グルガオンやノイダの2つの近隣都市を巻き込み、大きな経済圏を持つ首都圏を形成している。日本企業の進出も盛んで、3都市を合わせると日系企業の拠点が860ある(インド大使館:インド進出日系企業リスト-2018)。大手ではインドの自動車シェアを50%以上持つスズキや、社として海外で初の取締役会をデリーで開催した日立製作所を始め、ソニー、パナソニック、ダイキン、NTTデータ、商社系などがインドの本部オフィスを首都圏に構えている。

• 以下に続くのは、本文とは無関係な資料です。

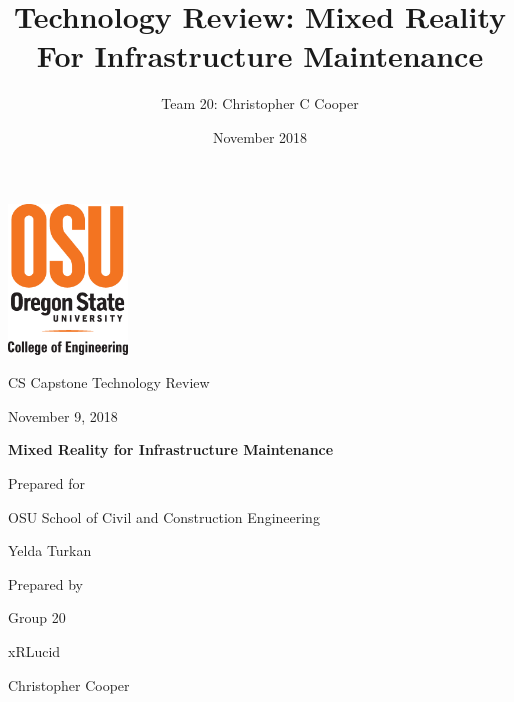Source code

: \documentclass[10pt,draftclsnofoot,onecolumn,letterpaper]{IEEEtran}
\title{Technology Review: Mixed Reality For Infrastructure Maintenance}
\author{Team 20: Christopher C Cooper}
\date{November 2018}
\def \CapstoneTeamName{		xRLucid}
\def \CapstoneTeamNumber{		20}
\def \GroupMemberOne{			Christopher Cooper}
\def \GroupMemberTwo{			Austin Liang}
\def \GroupMemberThree{			David Okubo}
\def \GroupMemberFour{			Jonathan Chen}
\def \GroupMemberFive{			Mingyu Zhang}
\def \CapstoneProjectName{		Mixed Reality for Infrastructure Maintenance}
\def \CapstoneSponsorCompany{	OSU School of Civil and Construction Engineering}
\def \CapstoneSponsorPerson{		Yelda Turkan}
\def \DocType{	%
				Technology Review
				}
\newcommand{\NameSigPair}[1]{\par
\makebox[2.75in][r]{#1} \hfil 	\makebox[3.25in]{\makebox[2.25in]{\hrulefill} \hfill		\makebox[.75in]{\hrulefill}}
\par\vspace{-12pt} \textit{\tiny\noindent
\makebox[2.75in]{} \hfil		\makebox[3.25in]{\makebox[2.25in][r]{Signature} \hfill	\makebox[.75in][r]{Date}}}}
\renewcommand{\NameSigPair}[1]{#1}
\begin{document}
\begin{titlepage}
    \begin{singlespace}
    	\includegraphics[height=4cm]{coe_v_spot1}
        \hfill
        \par\vspace{.2in}
        \centering
        \scshape{
            \huge CS Capstone \DocType \par
            {\large November 9, 2018}\par
            \vspace{.5in}
            \textbf{\Huge\CapstoneProjectName}\par
            \vfill
            {\large Prepared for}\par
            \Huge \CapstoneSponsorCompany\par
            \vspace{5pt}
            {\Large\NameSigPair{\CapstoneSponsorPerson}\par}
            {\large Prepared by }\par
            Group\CapstoneTeamNumber\par
            \CapstoneTeamName\par
            \vspace{5pt}
            {\Large
                \NameSigPair{\GroupMemberOne}\par
            }
            \vspace{20pt}
        }


\end{singlespace}
\end{titlepage}
\end{document}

*国連のWorld’s Cities in 2018
https://www.un.org/en/events/citiesday/assets/pdf/the_worlds_cities_in_2018_data_booklet.pdf
インドの首都デリーは、世界の未来を占うグローバルシティ
デリーに空路で近づくと、窓から見える緑の多さに驚く。実際に市街にも公園が多く、例えば各国大使館のある官庁街近辺の道路には多くの木々が配され、静かで落ち着いた街並みが造られている。

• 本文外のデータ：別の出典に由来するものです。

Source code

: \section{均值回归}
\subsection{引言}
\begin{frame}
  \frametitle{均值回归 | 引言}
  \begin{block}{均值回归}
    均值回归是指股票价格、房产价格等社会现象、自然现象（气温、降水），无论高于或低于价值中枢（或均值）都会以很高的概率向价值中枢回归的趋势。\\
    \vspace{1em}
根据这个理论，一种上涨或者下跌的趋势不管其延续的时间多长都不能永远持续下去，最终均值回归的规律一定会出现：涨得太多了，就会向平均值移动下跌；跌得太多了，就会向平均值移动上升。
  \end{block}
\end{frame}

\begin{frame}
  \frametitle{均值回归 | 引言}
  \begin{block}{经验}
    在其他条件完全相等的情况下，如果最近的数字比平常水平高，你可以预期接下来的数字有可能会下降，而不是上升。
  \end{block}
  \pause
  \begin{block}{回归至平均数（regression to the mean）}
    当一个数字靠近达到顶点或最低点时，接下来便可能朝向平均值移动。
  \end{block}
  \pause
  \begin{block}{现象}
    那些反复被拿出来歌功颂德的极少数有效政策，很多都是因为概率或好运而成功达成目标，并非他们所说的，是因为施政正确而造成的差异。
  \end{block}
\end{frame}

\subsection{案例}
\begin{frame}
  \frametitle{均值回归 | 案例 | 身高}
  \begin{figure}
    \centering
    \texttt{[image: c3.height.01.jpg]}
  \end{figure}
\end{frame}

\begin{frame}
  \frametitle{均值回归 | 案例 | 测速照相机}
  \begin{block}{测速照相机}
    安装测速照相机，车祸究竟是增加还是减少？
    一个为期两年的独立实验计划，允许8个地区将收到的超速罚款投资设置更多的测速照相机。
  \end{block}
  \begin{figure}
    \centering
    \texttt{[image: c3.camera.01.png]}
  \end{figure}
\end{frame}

そして、近代的でいわゆるグローバルシティの国際空港へと降り立つ。エレベーターで下ると大きく開けた明るい入国審査場が待っている。「ウェルカム!」と心から歓待されている気分になる、オープンで美しいエリアだ。左の壁にはインド独自の手のジェスチャーを模したオブジェを配し、機能的だが自然光にあふれて落ちついた空間が広がる。
デリーのインディラ・ガンジー国際空港は、インドの伝統と未来を象徴する。年間乗降者数は、約7,000万人(2018年)で世界6番目。2018年の英国のコンサルティング会社Skytraxの調査では、インド・中央アジア地区で最高の空港と称された。(写真:Bharatahs)
デリーとはどのような都市なのか? デリーで生まれ育ち、現在もそこで働く知人に問いかけてみた。「インドの首都であるだけではない、デリーは唯一無二のグローバルシティだ」とマーケティング・PR会社グーテンベルグのハジーブ・シンCEOは言う。「インドは他国とも陸続きで、様々な宗教や文化が出入りしてきた。デリーは英国支配の時代の首都だったために世界への窓口となり、外部からの影響を受ける先鞭となった」。例えば三権分立といった国家統治制度は英国に習い、独立後に民主化を推進し、近年は世界各国との対話に積極的に行われ、インドのグローバルな影響力が増してきた。このように、デリーを起点に国全体が変化してきた。
「デリーは文化、社会、スピリチュアルな分野で古くからの伝統的なインドを現代に受け継いできた。歴史を経る過程で、それらは変化を余儀無くされてきたが、その積み重ねを含めて自分たちのアイデンティティとしてきた。今後、不透明で予測のつかない未来においても、デリーは堂々と変化の荒波を切り抜けて行くだろう」。超大国インドの首都として、揺るぎない。海外での経験も豊富なシンさんの説明には、説得力がある。
デリーにある3つの世界遺産は歴史の証であるだけでなく、未来のデリーの歴史も見守っていくのだろう。
デリー都心に佇む世界遺産『フマユーン廟』。都会にいながらも古からの生命力に触れられる贅沢がある、地元でも人気の場所だ。夕焼けが特に美しい。© moonlink Inc.